• **Exercise**
From the listing below, extract every line in which the word "oplus" appears.

• **Exercise materials**
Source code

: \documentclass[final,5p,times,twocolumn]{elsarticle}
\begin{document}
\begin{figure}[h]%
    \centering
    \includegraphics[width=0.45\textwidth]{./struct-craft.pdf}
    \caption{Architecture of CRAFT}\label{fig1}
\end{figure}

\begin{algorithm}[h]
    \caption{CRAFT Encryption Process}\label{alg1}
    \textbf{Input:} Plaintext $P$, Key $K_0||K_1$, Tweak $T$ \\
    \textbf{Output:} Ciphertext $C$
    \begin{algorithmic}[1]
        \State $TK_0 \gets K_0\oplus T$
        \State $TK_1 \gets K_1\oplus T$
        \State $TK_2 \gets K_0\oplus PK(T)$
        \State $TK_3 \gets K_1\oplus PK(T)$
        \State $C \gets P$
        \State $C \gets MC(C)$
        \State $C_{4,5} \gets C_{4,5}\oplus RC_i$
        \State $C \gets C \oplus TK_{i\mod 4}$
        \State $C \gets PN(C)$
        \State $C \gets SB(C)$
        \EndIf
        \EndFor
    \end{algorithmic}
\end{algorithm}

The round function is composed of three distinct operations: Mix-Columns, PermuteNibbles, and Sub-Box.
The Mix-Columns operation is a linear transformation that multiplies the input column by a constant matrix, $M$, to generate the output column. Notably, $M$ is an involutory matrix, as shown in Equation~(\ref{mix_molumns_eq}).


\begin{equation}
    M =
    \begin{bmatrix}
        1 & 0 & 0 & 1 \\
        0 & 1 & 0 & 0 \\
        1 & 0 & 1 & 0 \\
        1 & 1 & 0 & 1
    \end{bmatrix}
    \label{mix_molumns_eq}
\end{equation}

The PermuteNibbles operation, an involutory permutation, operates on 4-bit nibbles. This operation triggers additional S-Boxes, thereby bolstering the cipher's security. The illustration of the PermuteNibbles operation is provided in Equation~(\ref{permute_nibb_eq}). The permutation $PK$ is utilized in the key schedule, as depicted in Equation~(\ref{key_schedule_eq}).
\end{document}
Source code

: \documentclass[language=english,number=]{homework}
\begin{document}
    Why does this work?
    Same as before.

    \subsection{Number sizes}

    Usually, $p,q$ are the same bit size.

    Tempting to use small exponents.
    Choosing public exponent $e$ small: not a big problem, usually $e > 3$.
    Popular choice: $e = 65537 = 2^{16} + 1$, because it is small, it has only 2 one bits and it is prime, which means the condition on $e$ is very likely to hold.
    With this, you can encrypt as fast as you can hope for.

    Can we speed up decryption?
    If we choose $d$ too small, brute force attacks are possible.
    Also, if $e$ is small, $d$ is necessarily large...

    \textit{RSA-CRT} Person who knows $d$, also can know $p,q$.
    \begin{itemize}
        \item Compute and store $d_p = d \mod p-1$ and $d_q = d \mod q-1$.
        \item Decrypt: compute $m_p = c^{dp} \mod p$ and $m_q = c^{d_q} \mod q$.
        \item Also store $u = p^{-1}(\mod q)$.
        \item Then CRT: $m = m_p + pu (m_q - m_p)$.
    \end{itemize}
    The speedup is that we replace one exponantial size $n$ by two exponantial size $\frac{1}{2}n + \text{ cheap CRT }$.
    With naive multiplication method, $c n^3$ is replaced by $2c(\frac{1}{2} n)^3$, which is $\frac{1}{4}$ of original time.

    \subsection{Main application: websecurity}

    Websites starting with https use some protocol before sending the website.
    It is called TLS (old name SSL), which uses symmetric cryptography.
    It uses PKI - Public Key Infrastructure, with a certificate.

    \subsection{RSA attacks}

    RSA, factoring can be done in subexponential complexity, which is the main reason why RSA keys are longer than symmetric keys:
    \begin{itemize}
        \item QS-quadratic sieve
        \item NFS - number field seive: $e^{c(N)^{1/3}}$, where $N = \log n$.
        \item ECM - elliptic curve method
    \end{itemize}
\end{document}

• **Answer to this task**
        \State $TK_0 \gets K_0\oplus T$
        \State $TK_1 \gets K_1\oplus T$
        \State $TK_2 \gets K_0\oplus PK(T)$
        \State $TK_3 \gets K_1\oplus PK(T)$
        \State $C_{4,5} \gets C_{4,5}\oplus RC_i$
        \State $C \gets C \oplus TK_{i\mod 4}$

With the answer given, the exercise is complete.